Ознакомительная версия.
…Молодой человек в мятой шарманистой шляпе, с обтрепанными манжетами на рукавах черного сюртука, сейчас не отвлекался на дебаты с переводчицей. Группа была немецкой, и он соловьем заливался, гортанным картавым соловьем, подробно объясняя технологию изготовления старинных виолин, музыкальных шкатулок, поющих ламп, играющих под задницей стульев…
В зале, где стояло механическое пианино – одно из первых, середина девятнадцатого века, – он даже изобразил на бегу начальные такты неувядаемой «Лили Марлен»…
Наконец – это, видимо, было апогеем экскурсии, – перешли в залу, где, объяснил экскурсовод, плитки пола старше самого замка, век одиннадцатый, и где стоял только огромный странный агрегат с двумя вертикальными барабанами в верхней панели, в которых по кругу вращались пять скрипок. А на нижнюю панель из-за кулис выезжали куклы, и каждая исполняла свои штуки: притоптывала, кивала, дергала рукой или ногой, открывала рот, вертела головкой, и все это механическое великолепие мелодично пело, играло, мерно звякало, тренькало и мертво отбивало такты…

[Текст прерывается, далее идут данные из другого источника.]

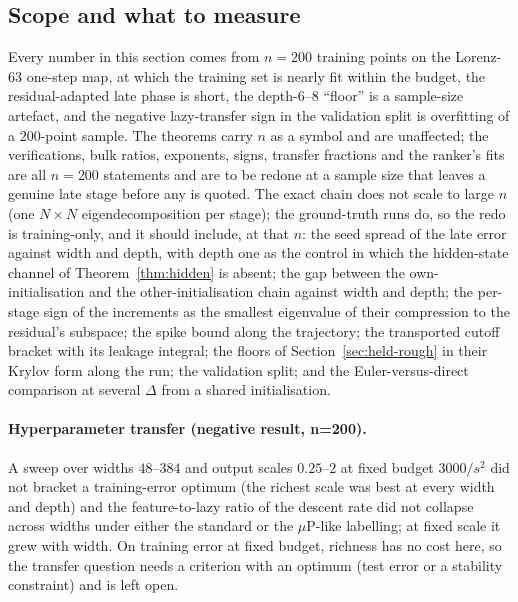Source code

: \subsection{Scope and what to measure}
\label{ssec:chain-scope}

Every number in this section comes from $n=200$ training points on the
Lorenz-63 one-step map, at which the training set is nearly fit within the
budget, the residual-adapted late phase is short, the depth-$6$--$8$ ``floor'' is a
sample-size artefact, and the negative lazy-transfer sign in the validation
split is overfitting of a $200$-point sample. The theorems carry $n$ as a symbol
and are unaffected; the verifications, bulk ratios, exponents, signs, transfer
fractions and the ranker's fits are all $n=200$ statements and are to be redone
at a sample size that leaves a genuine late stage before any is quoted. The
exact chain does not scale to large $n$ (one $N\times N$ eigendecomposition per
stage); the ground-truth runs do, so the redo is training-only, and it should
include, at that $n$: the seed spread of the late error against width and
depth, with depth one as the control in which the hidden-state channel of
Theorem~\ref{thm:hidden} is absent; the gap between the own-initialisation and the other-initialisation
chain against width and depth; the per-stage sign of the increments as the
smallest eigenvalue of their compression to the residual's subspace; the spike bound along
the trajectory; the transported cutoff bracket with its leakage integral; the
floors of Section~\ref{sec:held-rough} in their Krylov form along the run; the validation split; and the Euler-versus-direct comparison
at several $\Delta$ from a shared initialisation.

\paragraph{Hyperparameter transfer (negative result, n=200).} A sweep over widths
$48$--$384$ and output scales $0.25$--$2$ at fixed budget $3000/s^2$ did not
bracket a training-error optimum (the richest scale was best at every width and
depth) and the feature-to-lazy ratio of the descent rate did not collapse across
widths under either the standard or the $\mu$P-like labelling; at fixed scale it
grew with width. On training error at fixed budget, richness has no cost here,
so the transfer question needs a criterion with an optimum (test error or a
stability constraint) and is left open.
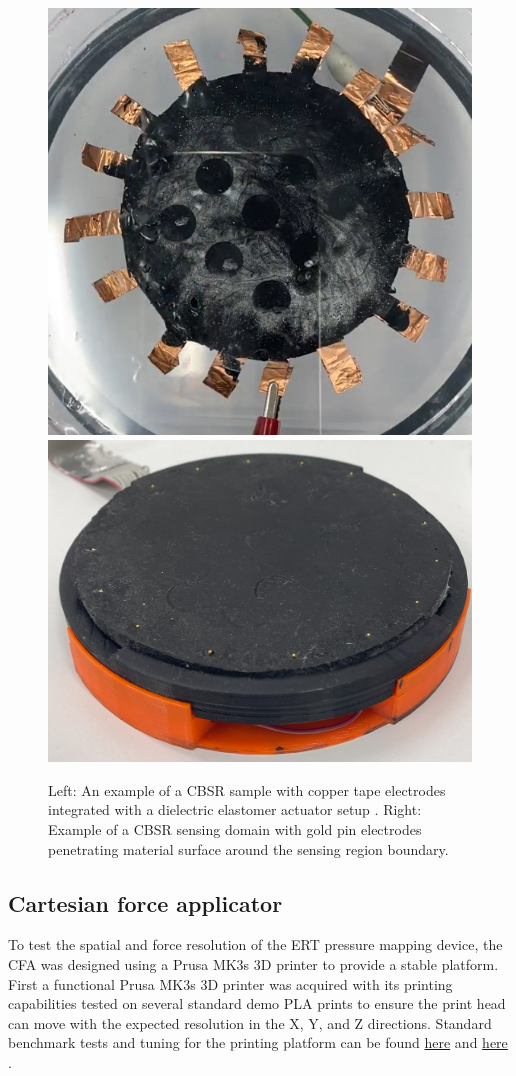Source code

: \begin{figure}[H]
	\centering
	\includegraphics[width=0.3\linewidth]{Figures/DEA-EIT-sample_0.5mm_100mm.png}
	\hspace{2cm}
	\includegraphics[width=0.4\linewidth]{Figures/CBSR_DUT_w_electrodes_sample.jpg}
	\caption{Left: An example of a CBSR sample with copper tape electrodes integrated with a dielectric elastomer actuator setup \cite{Ellingham2024a}. Right: Example of a CBSR sensing domain with gold pin electrodes penetrating material surface around the sensing region boundary.}
	\label{fig:CBSR_samples_examples}
\end{figure}


\subsection{Cartesian force applicator}
To test the spatial and force resolution of the ERT pressure mapping device, the CFA was designed using a Prusa MK3s 3D printer to provide a stable platform. First a functional Prusa MK3s 3D printer was acquired with its printing capabilities tested on several standard demo PLA prints to ensure the print head can move with the expected resolution in the X, Y, and Z directions. Standard benchmark tests and tuning for the printing platform can be found  \href{https://blog.prusa3d.com/does-your-freshly-assembled-original-prusa-i3-mk3-print-as-the-best-it-can_29445/}{here} and \href{https://help.prusa3d.com/category/print-quality-troubleshooting_225}{here} \cite{Stritesky2019, Prusa2024}.

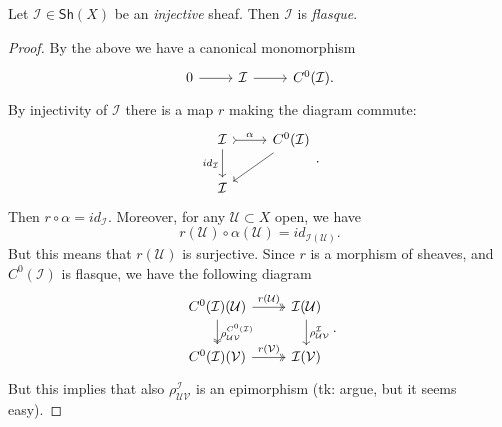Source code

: \documentclass[../Main]{subfiles}
\begin{document}
\begin{prop}[]
	Let $\mathcal{I} \in \mathsf{Sh}\left(X\right)$ be an {\em injective} sheaf.
	Then $\mathcal{I}$ is {\em flasque}.
\end{prop}
\begin{proof}
	By the above we have a canonical monomorphism
	\begin{equation}
	\begin{tikzcd}
		0 \arrow[r, "", rightarrow] &
		\mathcal{I} \arrow[r, "", rightarrow] &
		C^0(\mathcal{I}).
	\end{tikzcd}
	\end{equation} 
	By injectivity of $\mathcal{I}$ there is a map $r$ making the diagram commute:
	\begin{equation}
	\begin{tikzcd}
		\mathcal{I} \arrow[r, "\alpha", rightarrowtail] 
		\arrow[d, "id_{\mathcal{I}}"', rightarrow] &
		C^0(\mathcal{I}) \arrow[ld, "", rightarrow] \\
		\mathcal{I} &
	\end{tikzcd}
	.\end{equation} 
	Then $r \circ \alpha = id_{\mathcal{I}}$.
	Moreover, for any $\mathcal{U} \subset X$ open, we have
	\begin{equation}
		r(\mathcal{U}) \circ \alpha(\mathcal{U}) = id_{\mathcal{I}(\mathcal{U})}
	.\end{equation} 
	But this means that $r(\mathcal{U})$ is surjective.
	Since $r$ is a morphism of sheaves, and $C^0(\mathcal{I})$ is flasque,
	we have the following diagram
	\begin{equation}
	\begin{tikzcd}
		C^0(\mathcal{I})(\mathcal{U}) \arrow[r, "r(\mathcal{U})", twoheadrightarrow] 
		\arrow[d, "\rho^{C^0(\mathcal{I})}_{\mathcal{UV}}", twoheadrightarrow] &
		\mathcal{I}(\mathcal{U}) \arrow[d, "\rho^{\mathcal{I}}_{\mathcal{UV}}", rightarrow] \\
		C^0(\mathcal{I})(\mathcal{V}) \arrow[r, "r(\mathcal{V})", twoheadrightarrow] &
		\mathcal{I}(\mathcal{V})
	\end{tikzcd}
	.\end{equation} 
	But this implies that also $\rho^{\mathcal{I}}_{\mathcal{UV}}$ is an
	epimorphism (tk: argue, but it seems easy).
\end{proof}
\end{document}
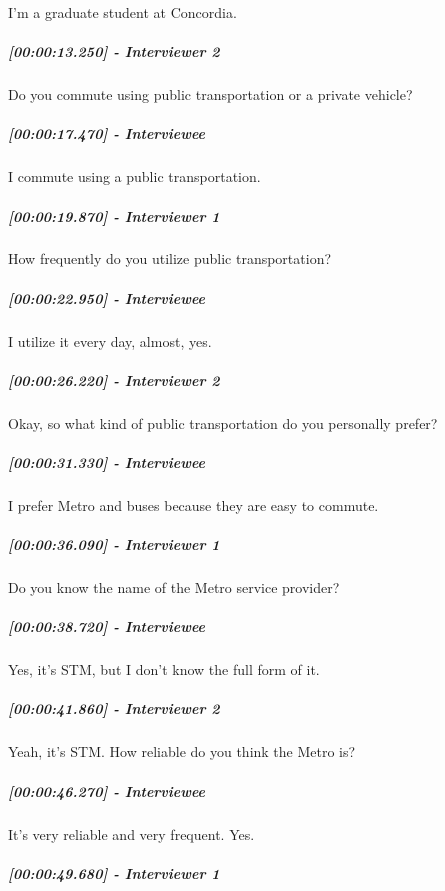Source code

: \documentclass[a4paper,12pt]{article}
\begin{document}
I'm a graduate student at Concordia.

\hypertarget{interviewer-2-2}{%
\subparagraph{{[}00:00:13.250{]} - Interviewer
2}\label{interviewer-2-2}}

Do you commute using public transportation or a private vehicle?

\hypertarget{interviewee-3}{%
\subparagraph{{[}00:00:17.470{]} - Interviewee}\label{interviewee-3}}

I commute using a public transportation.

\hypertarget{interviewer-1-1}{%
\subparagraph{{[}00:00:19.870{]} - Interviewer
1}\label{interviewer-1-1}}

How frequently do you utilize public transportation?

\hypertarget{interviewee-4}{%
\subparagraph{{[}00:00:22.950{]} - Interviewee}\label{interviewee-4}}

I utilize it every day, almost, yes.

\hypertarget{interviewer-2-3}{%
\subparagraph{{[}00:00:26.220{]} - Interviewer
2}\label{interviewer-2-3}}

Okay, so what kind of public transportation do you personally prefer?

\hypertarget{interviewee-5}{%
\subparagraph{{[}00:00:31.330{]} - Interviewee}\label{interviewee-5}}

I prefer Metro and buses because they are easy to commute.

\hypertarget{interviewer-1-2}{%
\subparagraph{{[}00:00:36.090{]} - Interviewer
1}\label{interviewer-1-2}}

Do you know the name of the Metro service provider?

\hypertarget{interviewee-6}{%
\subparagraph{{[}00:00:38.720{]} - Interviewee}\label{interviewee-6}}

Yes, it's STM, but I don't know the full form of it.

\hypertarget{interviewer-2-4}{%
\subparagraph{{[}00:00:41.860{]} - Interviewer
2}\label{interviewer-2-4}}

Yeah, it's STM. How reliable do you think the Metro is?

\hypertarget{interviewee-7}{%
\subparagraph{{[}00:00:46.270{]} - Interviewee}\label{interviewee-7}}

It's very reliable and very frequent. Yes.

\hypertarget{interviewer-1-3}{%
\subparagraph{{[}00:00:49.680{]} - Interviewer
1}\label{interviewer-1-3}}
\end{document}
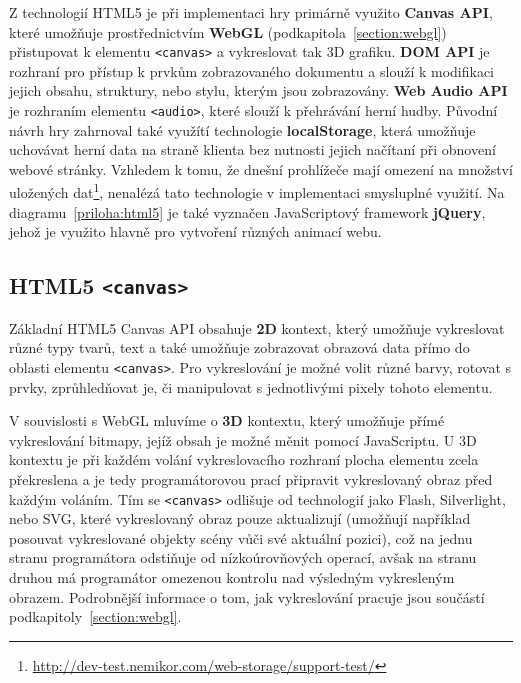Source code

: Z technologií HTML5 je při implementaci hry primárně využito \textbf{Canvas API}, které umožňuje prostřednictvím \textbf{WebGL} (podkapitola~\ref{section:webgl}) přistupovat k elementu \texttt{<canvas>} a vykreslovat tak 3D grafiku. \textbf{DOM API} je rozhraní pro přístup k prvkům zobrazovaného dokumentu a slouží k modifikaci jejich obsahu, struktury, nebo stylu, kterým jsou zobrazovány. \textbf{Web Audio API} je rozhraním elementu \texttt{<audio>}, které slouží k přehrávání herní hudby. Původní návrh hry zahrnoval také využítí technologie \textbf{localStorage}, která umožňuje uchovávat herní data na straně klienta bez nutnosti jejich načítaní při obnovení webové stránky. Vzhledem k tomu, že dnešní prohlížeče mají omezení na množství uložených dat\footnote{\url{http://dev-test.nemikor.com/web-storage/support-test/}}, nenalézá tato technologie v implementaci smysluplné využití. Na diagramu~\ref{priloha:html5} je také vyznačen JavaScriptový framework \textbf{jQuery}, jehož je využito hlavně pro vytvoření různých animací webu.

\subsection*{HTML5 \texttt{<canvas>}}
\label{subsection:HTML5canvas}
Základní HTML5 Canvas API obsahuje \textbf{2D} kontext, který umožňuje vykreslovat různé typy tvarů, text a také umožňuje zobrazovat obrazová data přímo do oblasti elementu \texttt{<canvas>}. Pro vykreslování je možné volit různé barvy, rotovat s prvky, zprůhledňovat je, či manipulovat s jednotlivými pixely tohoto elementu.

V souvislosti s WebGL mluvíme o \textbf{3D} kontextu, který umožňuje přímé vykreslování bitmapy, jejíž obsah je možné měnit pomocí JavaScriptu. U 3D kontextu je při každém volání vykreslovacího rozhraní plocha elementu zcela překreslena a je tedy programátorovou prací připravit vykreslovaný obraz před každým voláním. Tím se \texttt{<canvas>} odlišuje od technologií jako Flash, Silverlight, nebo SVG, které vykreslovaný obraz pouze aktualizují (umožňují například posouvat vykreslované objekty scény vůči své aktuální pozici), což na jednu stranu programátora odstiňuje od nízkoúrovňových operací, avšak na stranu druhou má programátor omezenou kontrolu nad výsledným vykresleným obrazem. Podrobnější informace o tom, jak vykreslování pracuje jsou součástí podkapitoly~\ref{section:webgl}.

И вновь на нее накатила волна шершавой скуки, ничем не оборимой.
Она отвернулась от этого чуда механики и уперлась взглядом в высоченное, от пола до потолка, окно залы, что выходило прямо на склон горы с виноградником, косо перечеркнутый тросами канатной дороги.
Там бесшумно проплывали пустые люльки, возникая в верхнем углу окна и сплавляясь по небесному течению в нижний край или возникая в нижнем и восходя к верхнему. По вечернему туманному времени они были все так же пусты и призрачны, как на переправе Харона.
Поэтому она даже не удивилась – только оцепенела, – когда в очередной нисходящей люльке опознала тирольскую рыжую шляпу и увидела на лупоглазом лице медленную торжествующую улыбку.
В руке у толстяка была трубочкой свернута газета, он ею помахивал – будто дирижировал мертвой музыкой механического агрегата здесь, в зале…
* * *
Под острым крылом синей тучи истекал закатной кровью последний всполох.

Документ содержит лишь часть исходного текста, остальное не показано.